* Problem description *
Below are lines of data; count those containing the word "html" and write nothing but the number.

* Available data *
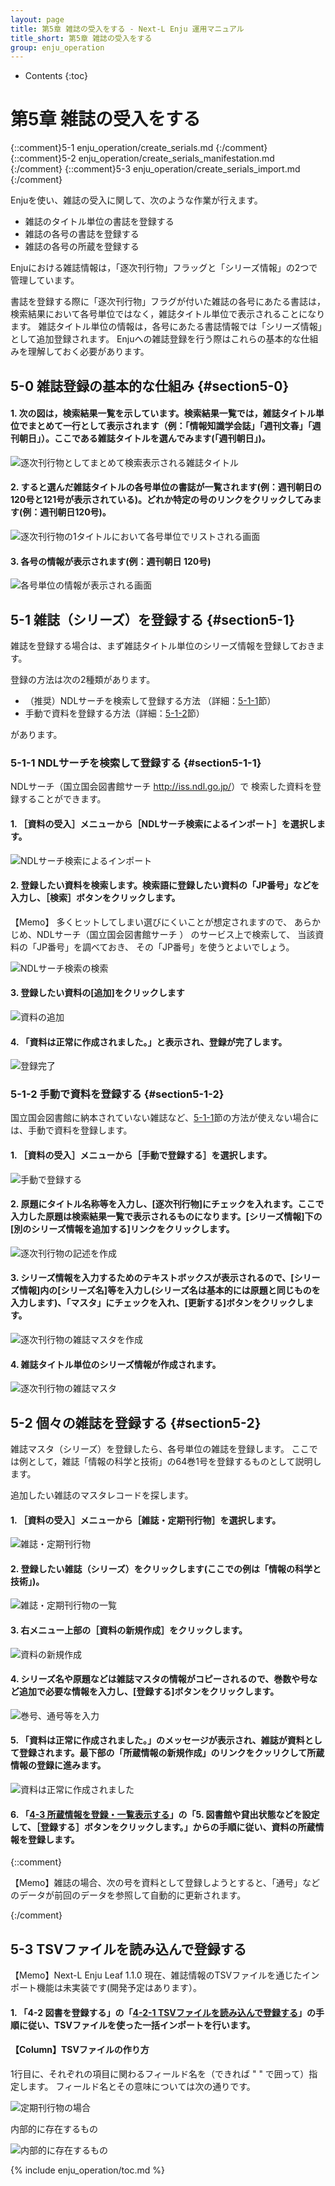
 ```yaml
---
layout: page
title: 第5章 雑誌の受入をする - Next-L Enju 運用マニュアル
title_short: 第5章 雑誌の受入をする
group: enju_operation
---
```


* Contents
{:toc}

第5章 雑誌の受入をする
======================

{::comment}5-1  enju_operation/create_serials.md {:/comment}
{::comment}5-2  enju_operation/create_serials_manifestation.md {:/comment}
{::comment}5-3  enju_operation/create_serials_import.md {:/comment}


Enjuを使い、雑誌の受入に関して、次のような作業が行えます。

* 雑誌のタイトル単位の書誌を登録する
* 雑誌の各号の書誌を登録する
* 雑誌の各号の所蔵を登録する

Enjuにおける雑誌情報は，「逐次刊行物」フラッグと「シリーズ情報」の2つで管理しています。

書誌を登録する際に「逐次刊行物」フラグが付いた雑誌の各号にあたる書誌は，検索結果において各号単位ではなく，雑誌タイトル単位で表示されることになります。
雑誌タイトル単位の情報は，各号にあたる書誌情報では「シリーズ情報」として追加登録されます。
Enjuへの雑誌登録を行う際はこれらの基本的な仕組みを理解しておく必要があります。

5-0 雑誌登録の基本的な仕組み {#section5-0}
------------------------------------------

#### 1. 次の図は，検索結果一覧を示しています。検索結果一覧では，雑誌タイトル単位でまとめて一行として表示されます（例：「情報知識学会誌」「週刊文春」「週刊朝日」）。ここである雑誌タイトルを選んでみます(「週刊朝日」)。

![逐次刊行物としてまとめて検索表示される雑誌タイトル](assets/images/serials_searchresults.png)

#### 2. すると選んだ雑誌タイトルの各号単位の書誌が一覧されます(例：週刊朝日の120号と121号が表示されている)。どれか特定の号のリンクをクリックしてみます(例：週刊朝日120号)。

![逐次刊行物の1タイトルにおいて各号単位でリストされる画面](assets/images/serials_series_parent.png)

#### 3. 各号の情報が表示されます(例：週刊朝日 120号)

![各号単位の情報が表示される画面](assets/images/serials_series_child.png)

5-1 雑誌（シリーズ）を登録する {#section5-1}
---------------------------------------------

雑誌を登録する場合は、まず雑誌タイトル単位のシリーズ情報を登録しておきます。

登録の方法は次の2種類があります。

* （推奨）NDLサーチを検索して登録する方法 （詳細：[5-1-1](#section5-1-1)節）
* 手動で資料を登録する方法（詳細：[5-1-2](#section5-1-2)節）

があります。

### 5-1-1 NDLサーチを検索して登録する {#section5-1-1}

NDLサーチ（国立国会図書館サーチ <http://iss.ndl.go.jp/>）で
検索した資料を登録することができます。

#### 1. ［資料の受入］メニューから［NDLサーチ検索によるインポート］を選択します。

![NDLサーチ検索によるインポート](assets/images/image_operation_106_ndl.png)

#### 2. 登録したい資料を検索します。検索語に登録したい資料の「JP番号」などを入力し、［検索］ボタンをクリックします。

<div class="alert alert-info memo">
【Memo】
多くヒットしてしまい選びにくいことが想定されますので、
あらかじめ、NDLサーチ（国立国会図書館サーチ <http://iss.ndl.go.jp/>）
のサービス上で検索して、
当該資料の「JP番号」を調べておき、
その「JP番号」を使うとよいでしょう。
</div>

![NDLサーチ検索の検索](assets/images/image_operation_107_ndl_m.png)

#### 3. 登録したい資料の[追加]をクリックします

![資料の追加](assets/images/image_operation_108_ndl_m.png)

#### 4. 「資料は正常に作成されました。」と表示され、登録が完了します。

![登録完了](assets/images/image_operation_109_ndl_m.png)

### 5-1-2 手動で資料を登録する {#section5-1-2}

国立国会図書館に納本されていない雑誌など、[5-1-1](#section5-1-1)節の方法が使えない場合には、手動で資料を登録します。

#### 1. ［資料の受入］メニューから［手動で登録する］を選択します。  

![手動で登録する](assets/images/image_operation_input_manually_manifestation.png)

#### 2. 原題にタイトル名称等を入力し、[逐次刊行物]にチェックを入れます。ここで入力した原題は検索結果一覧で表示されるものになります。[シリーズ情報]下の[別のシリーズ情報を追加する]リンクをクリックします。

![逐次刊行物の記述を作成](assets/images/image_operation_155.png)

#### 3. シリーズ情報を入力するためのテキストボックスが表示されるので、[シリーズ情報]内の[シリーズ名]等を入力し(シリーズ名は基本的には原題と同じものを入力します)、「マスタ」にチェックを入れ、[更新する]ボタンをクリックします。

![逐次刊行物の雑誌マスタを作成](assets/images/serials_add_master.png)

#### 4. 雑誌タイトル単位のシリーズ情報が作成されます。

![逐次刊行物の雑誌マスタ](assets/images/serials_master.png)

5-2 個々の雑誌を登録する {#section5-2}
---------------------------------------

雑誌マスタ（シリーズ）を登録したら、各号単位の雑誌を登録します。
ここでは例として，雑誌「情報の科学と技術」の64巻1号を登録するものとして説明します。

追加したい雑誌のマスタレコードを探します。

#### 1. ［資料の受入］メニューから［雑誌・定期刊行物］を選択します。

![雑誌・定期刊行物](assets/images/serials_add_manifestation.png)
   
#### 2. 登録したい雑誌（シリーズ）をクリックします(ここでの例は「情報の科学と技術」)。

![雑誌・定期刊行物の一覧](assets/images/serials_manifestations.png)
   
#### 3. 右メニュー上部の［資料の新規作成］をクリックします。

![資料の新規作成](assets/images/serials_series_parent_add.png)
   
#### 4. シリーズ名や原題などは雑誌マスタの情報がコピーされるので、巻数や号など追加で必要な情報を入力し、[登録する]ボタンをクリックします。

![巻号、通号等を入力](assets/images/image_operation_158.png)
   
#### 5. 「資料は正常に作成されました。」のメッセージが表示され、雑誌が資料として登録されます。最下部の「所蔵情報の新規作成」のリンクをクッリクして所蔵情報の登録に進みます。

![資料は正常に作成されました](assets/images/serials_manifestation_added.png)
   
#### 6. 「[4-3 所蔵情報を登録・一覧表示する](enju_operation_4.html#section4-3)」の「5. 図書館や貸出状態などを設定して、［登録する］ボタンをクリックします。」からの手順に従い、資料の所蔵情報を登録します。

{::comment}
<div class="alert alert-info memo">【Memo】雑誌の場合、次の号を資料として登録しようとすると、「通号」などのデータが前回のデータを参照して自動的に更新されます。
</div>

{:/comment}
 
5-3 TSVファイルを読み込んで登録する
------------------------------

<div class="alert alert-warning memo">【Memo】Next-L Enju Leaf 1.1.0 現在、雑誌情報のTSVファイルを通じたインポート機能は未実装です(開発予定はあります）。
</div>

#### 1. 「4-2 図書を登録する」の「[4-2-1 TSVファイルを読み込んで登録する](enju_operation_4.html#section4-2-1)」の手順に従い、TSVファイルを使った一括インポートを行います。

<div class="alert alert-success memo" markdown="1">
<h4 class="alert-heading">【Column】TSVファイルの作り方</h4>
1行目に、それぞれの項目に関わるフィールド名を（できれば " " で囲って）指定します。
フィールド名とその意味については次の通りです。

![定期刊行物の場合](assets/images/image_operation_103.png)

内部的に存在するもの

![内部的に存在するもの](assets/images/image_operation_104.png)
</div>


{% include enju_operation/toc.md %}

* The completed task *
2